This is a little silly and vulnerable, but often the best things are. And everyone likes it when you do something kind of embarrassing, right? Here it goes:
Like many women, I have had the hardest time embracing my belly. Some people don't like their eyebrows, or feet, or wrinkles, or ass. For me, it's my tummy.
That sucker refuses to be flat. It's always had a bit of a bell curve, ever since I was a little girl in a red two piece strawberry bathing suit, with a pokey-out belly. Throughout my teenage and young adult years, it was a constant battle to camouflage it with empire waist tops (90s), bootcut jeans (00s), and a combination of flowy tops and high-waisted jeans today.
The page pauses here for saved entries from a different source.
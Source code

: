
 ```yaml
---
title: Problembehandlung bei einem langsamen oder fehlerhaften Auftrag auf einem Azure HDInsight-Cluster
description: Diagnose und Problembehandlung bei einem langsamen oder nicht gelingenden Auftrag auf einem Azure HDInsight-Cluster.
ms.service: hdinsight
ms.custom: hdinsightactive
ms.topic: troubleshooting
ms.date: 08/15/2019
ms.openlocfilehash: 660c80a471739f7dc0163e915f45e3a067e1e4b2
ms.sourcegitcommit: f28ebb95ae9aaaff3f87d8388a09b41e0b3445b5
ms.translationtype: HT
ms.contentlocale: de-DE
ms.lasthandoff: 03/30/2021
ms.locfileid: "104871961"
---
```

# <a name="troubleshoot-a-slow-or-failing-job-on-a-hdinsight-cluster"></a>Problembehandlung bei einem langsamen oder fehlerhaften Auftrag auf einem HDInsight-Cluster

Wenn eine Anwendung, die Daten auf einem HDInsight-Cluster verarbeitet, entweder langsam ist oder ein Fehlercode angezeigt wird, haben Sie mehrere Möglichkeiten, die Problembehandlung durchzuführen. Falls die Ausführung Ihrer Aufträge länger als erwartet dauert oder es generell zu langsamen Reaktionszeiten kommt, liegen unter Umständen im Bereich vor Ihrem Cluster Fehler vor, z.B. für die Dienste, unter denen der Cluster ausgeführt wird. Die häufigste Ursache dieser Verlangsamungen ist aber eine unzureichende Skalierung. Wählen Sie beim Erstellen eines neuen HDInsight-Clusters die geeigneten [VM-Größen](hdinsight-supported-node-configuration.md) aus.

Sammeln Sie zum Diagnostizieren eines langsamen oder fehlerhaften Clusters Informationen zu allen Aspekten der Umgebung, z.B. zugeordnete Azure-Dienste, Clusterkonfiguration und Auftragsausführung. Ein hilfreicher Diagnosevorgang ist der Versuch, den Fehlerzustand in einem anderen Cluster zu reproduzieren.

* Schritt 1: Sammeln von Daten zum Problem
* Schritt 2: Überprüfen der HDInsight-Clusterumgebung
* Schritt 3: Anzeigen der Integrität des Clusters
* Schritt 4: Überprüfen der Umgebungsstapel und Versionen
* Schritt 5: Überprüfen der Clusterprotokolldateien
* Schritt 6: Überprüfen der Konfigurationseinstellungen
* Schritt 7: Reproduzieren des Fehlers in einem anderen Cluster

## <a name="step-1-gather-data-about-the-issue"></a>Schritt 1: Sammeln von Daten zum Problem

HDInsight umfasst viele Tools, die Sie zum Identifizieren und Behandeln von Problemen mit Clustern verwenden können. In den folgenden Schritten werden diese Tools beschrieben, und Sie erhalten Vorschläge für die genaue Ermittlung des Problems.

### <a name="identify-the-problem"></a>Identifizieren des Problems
But the thing about pregnancy + a miscarriage is that I think my belly is here to stay. I've tried, girl. I've done sit-ups til I near about puked. I run. I plank (front, sides, backwards, whatever). I do those crazy ball exercises. But it's not budging.
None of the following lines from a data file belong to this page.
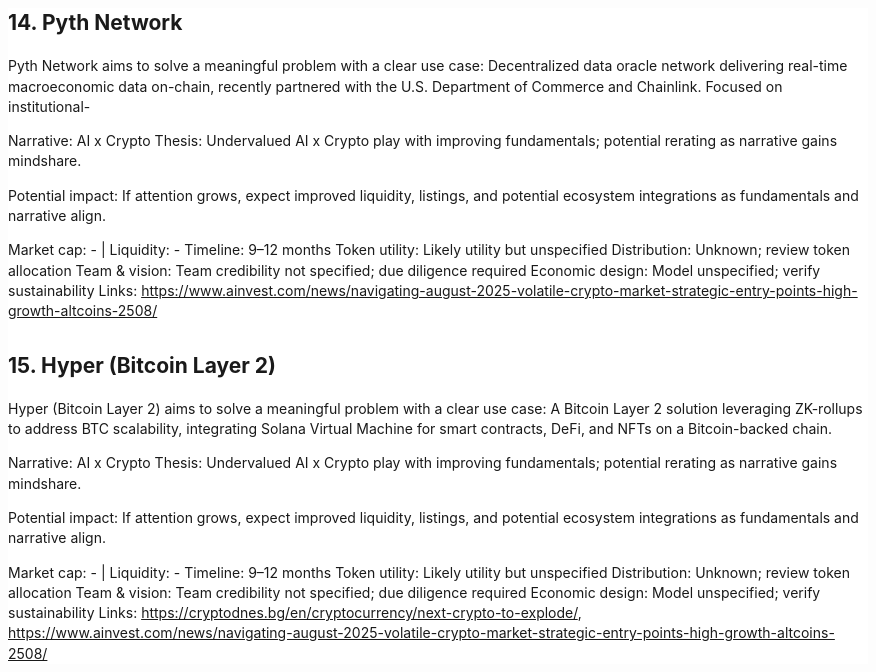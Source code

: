 ## 14. Pyth Network 
Pyth Network aims to solve a meaningful problem with a clear use case: Decentralized data oracle network delivering real-time macroeconomic data on-chain, recently partnered with the U.S. Department of Commerce and Chainlink. Focused on institutional-

Narrative: AI x Crypto
Thesis: Undervalued AI x Crypto play with improving fundamentals; potential rerating as narrative gains mindshare.

Potential impact: If attention grows, expect improved liquidity, listings, and potential ecosystem integrations as fundamentals and narrative align.

Market cap: - | Liquidity: -
Timeline: 9–12 months
Token utility: Likely utility but unspecified
Distribution: Unknown; review token allocation
Team & vision: Team credibility not specified; due diligence required
Economic design: Model unspecified; verify sustainability
Links: https://www.ainvest.com/news/navigating-august-2025-volatile-crypto-market-strategic-entry-points-high-growth-altcoins-2508/

## 15. Hyper (Bitcoin Layer 2) 
Hyper (Bitcoin Layer 2) aims to solve a meaningful problem with a clear use case: A Bitcoin Layer 2 solution leveraging ZK-rollups to address BTC scalability, integrating Solana Virtual Machine for smart contracts, DeFi, and NFTs on a Bitcoin-backed chain.

Narrative: AI x Crypto
Thesis: Undervalued AI x Crypto play with improving fundamentals; potential rerating as narrative gains mindshare.

Potential impact: If attention grows, expect improved liquidity, listings, and potential ecosystem integrations as fundamentals and narrative align.

Market cap: - | Liquidity: -
Timeline: 9–12 months
Token utility: Likely utility but unspecified
Distribution: Unknown; review token allocation
Team & vision: Team credibility not specified; due diligence required
Economic design: Model unspecified; verify sustainability
Links: https://cryptodnes.bg/en/cryptocurrency/next-crypto-to-explode/, https://www.ainvest.com/news/navigating-august-2025-volatile-crypto-market-strategic-entry-points-high-growth-altcoins-2508/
So instead of hating on it, I wrote it an ode. I know. This is not The Breakfast Club. It's not a little crunchy and embarrassing. But whatever. I needed something to feel better about it, so I spent about 10 minutes considering it in the mirror over the weekend, then I got out my Radical Self Love Bible and a sharpie, and penned this ode.
I'm not totally there yet with the belly love, but I'm moving closer. And it feels good to accept all of my parts. I'm a whole person, and all of me deserves that acceptance and love.
What body part do you have a hard time with?